EM II Notes 2014_11_24: Leinard-Wiechert Potentials

There's sooo much going on today.  I'm back in the lab again, but I'm also studying for the last little bit of my EM II class.   Here are the EM notes for today.  Hopefully, I'll get a lab book up again in the morning.

Looking at the Leinard-Wiechert Potentials.  

We'll have a particel mofin along hte path $\vec{r} = \vec{r_o}\left(t\right)$.  There is a quite lengthy explanation of IRFs, but I'll skip that for now and keep careful track of whether or not this comes back to bite me in the butt.  We define $\vec{R}\left(t^\prime\right) = \vec{r} - \vec{r_0}\left(t\right)$ which is the vector from the point charge at time $t^\prime$ to the observatin poitn $\left(\vec{r}, t\right)$.  This gives us a retarded time, $t^\prime$ determined by $t - t^\prime = R\left(t^\prime\right)$, where $R\left(t^\prime\right) = |\vec{R}\left(t^\prime\right)|$.  This makes far more sense if you translate one of the ever present ever invisible $1$s to a c to get $c\left(t - t^\prime\right) = R\left(t^\prime\right)$

The potentials in the IRf can be written as

$\phi = \dfrac{e}{R\left(t^\prime\right)}$, $\vec{A} = 0$.

A charge at rest will have 4-veclocity $U^\mu = \left(1, 0, 0, 0\right)$.  

We can noew define the 4 potential to be $A^\mu = f U^\mu$.  We can also form a four vector version of $R^\mu$ as $R^\mu = \left(t - t^\prime, r - r_0\left(t^\prime\right)\right) = \left(t - t^\prime, \vec{R}\left(t^\prime\right)\right)$.  Looking at this, you should see a four space distance without the time axis turned negative.  In a sense, this fits because it isnt' squared yet.  In a sense it doesnt' because if it isn't squared, then the time componet shoudl have an $i$ out in front.  This is somewhat Wick rotated, to coin a somewhat fancy phrase.

In the special case where the charge truly isn't moving, then $f$ above shoudl be $e/R\left(t^\prime\right)$.  For the more general case where the charge is moving with four velocity $U^\mu$, we get

$f = \dfrac{e}{\left(-U^\nu R_\nu\right)}$, so $A^\mu = -\dfrac{eU^\mu}{U^\nu R^\nu}$

Here, we have rather mysteriously gotten our negative sign back in front of the time coordinate.  Ask the professor about this tomorrow.  The pertinent point is near equation 7.29.  

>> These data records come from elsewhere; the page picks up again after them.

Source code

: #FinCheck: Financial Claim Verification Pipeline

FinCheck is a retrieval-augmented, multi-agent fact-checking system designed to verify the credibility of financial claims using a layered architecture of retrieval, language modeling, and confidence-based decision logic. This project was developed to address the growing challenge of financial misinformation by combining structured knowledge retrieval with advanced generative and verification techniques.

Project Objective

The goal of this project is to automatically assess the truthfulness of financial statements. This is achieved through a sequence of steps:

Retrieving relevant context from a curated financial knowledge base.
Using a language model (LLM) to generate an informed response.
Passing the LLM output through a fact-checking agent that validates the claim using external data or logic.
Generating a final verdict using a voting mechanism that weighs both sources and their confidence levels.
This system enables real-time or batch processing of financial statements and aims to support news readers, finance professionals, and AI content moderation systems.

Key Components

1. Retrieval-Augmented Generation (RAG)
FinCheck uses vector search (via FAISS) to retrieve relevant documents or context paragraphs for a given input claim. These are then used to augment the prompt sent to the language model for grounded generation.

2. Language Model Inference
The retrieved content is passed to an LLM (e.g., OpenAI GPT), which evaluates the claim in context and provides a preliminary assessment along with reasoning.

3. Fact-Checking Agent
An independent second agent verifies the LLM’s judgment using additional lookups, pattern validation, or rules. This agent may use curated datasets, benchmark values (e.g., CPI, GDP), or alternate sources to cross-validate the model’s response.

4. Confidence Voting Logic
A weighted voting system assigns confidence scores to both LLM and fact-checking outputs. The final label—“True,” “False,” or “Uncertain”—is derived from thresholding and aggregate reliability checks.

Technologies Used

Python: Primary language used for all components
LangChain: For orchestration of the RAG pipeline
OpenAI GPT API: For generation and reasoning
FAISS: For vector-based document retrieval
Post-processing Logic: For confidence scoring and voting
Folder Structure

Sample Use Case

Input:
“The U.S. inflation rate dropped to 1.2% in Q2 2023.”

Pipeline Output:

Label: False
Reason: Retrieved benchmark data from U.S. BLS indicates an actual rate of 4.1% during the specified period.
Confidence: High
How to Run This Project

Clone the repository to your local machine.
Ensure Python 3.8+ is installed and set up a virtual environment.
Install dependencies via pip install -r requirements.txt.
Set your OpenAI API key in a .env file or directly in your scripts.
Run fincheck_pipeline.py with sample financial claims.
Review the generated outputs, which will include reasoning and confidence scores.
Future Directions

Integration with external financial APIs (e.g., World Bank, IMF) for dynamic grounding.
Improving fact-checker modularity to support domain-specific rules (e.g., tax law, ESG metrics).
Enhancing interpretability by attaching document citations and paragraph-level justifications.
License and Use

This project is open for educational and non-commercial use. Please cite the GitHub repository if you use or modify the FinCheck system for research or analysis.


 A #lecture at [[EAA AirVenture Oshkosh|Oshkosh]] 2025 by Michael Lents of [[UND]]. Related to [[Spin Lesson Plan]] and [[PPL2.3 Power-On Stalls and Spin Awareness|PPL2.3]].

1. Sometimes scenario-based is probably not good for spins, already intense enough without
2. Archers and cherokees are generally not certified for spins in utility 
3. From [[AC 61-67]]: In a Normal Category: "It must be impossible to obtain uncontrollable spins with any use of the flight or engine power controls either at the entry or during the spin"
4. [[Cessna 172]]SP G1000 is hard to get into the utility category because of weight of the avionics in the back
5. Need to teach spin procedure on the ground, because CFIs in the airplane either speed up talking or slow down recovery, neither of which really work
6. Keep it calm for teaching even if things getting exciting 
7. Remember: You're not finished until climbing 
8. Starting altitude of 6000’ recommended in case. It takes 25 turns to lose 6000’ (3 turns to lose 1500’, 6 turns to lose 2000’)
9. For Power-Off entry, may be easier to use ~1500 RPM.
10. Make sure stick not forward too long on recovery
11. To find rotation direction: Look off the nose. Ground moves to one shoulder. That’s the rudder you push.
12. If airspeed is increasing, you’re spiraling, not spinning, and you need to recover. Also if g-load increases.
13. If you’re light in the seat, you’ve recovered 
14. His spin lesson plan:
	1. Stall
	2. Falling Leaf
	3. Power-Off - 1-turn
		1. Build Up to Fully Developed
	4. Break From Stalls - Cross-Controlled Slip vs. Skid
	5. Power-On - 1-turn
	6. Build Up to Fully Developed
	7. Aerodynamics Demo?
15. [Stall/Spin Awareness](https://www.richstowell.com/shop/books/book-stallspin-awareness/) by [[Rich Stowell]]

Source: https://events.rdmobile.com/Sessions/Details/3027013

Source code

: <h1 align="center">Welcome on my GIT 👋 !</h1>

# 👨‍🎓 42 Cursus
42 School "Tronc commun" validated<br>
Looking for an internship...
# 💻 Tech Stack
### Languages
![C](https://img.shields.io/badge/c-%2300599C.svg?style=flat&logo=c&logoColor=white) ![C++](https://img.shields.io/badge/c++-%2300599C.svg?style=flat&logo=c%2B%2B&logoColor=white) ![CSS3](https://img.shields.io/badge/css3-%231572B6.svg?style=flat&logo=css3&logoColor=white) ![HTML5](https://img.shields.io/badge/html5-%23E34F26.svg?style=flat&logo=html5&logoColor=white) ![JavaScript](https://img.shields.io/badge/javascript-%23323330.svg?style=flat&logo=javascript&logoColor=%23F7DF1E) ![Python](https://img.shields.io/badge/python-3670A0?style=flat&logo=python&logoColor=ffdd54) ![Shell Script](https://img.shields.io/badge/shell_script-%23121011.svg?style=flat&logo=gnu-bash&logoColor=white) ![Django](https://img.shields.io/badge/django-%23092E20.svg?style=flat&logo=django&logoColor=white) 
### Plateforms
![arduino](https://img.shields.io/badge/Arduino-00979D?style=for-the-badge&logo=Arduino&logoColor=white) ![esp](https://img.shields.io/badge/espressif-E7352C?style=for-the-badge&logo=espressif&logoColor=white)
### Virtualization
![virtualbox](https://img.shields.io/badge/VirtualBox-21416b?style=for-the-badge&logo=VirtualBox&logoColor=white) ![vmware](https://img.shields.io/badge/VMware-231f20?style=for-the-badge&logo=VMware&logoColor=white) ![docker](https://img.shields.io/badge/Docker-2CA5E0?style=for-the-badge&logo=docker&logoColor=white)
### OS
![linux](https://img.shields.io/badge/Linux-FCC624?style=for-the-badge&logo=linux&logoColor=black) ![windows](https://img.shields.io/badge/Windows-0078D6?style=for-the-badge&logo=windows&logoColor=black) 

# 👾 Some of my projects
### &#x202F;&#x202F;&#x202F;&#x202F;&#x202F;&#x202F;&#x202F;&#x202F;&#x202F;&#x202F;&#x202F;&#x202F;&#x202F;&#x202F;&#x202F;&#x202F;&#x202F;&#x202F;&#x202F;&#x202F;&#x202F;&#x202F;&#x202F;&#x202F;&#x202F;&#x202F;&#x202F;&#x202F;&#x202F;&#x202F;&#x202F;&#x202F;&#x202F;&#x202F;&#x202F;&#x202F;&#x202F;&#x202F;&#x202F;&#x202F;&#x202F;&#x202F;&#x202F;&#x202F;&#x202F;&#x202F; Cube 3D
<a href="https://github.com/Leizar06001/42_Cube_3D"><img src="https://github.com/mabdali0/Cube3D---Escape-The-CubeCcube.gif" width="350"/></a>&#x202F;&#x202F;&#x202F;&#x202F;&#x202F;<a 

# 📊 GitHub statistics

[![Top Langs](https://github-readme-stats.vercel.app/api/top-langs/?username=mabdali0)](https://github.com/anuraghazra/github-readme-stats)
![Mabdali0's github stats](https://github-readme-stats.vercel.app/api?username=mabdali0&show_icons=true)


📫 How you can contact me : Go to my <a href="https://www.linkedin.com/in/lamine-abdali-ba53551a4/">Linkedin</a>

Now, on to problem number 2
For 2.a., and b, see the Wake Forest notes:

expression 17 and up give the appropriate curl.  If time allows take a look at Dr. Nevels article on graphically protraying E and B fields.  There's no reason everything shouldn't apply here since the L\&W potentials were derived classically. 

The strategy is just to bludgeon through the curl of $\vec{A}$ equation and get the final result.  Then, bludgeon through the cross product of $\vec{E}$ and show that the results are equivalient.

Sunday, November 23, 2014

EM II Notes 2014_11_23: Homework sketches

Just a few notes on how to proceed on the penultimate homework of the semester.

We're to show that the solutions for the 30/60/90 triangular waveguide given in the last homework set will also work for a waveguide that's formed from an equilateral traingle.  The three corners of the equilateral traingle are located at $\left(x,y\right) = \left(0, 0\right)$, $\left(x,y\right) = \left(a, a/\sqrt{3}\right)$, and $\left(x,y\right) = \left(a, -a/\sqrt{3}\right)$.

This falls out immediately from last week's homeowrk.  Because the sine function is peiodic in $\pi$ over the domain from $\left(-\infty, \infty\right)$, the solution given last week in terms of sines will still evaluate to zero on the wall that falls at negative $y$. coordites.  The positive $x$ coordinates of the functions will evaluate to 0 on the wall in the same manner they did before???  There's an issue here.  It's products of the $x$ and $y$ sinusoids that all sum to zero.  These will need to be checked to determine if they still evaluate to zero.  Since the y terms are converted to x terms using the coordinates of the walls, there's very little to do in checking that things are stil OK.  Everyting converts down to a difference of cosines expressed as

$cos\dfrac{m-n}{3a} - cos\dfrac{n-m}{3a}$

However, because the three $y$ sin functions are odd, they will merely wind up with negative signs out in front that can be factored out of the entire expression.  The result will be the same.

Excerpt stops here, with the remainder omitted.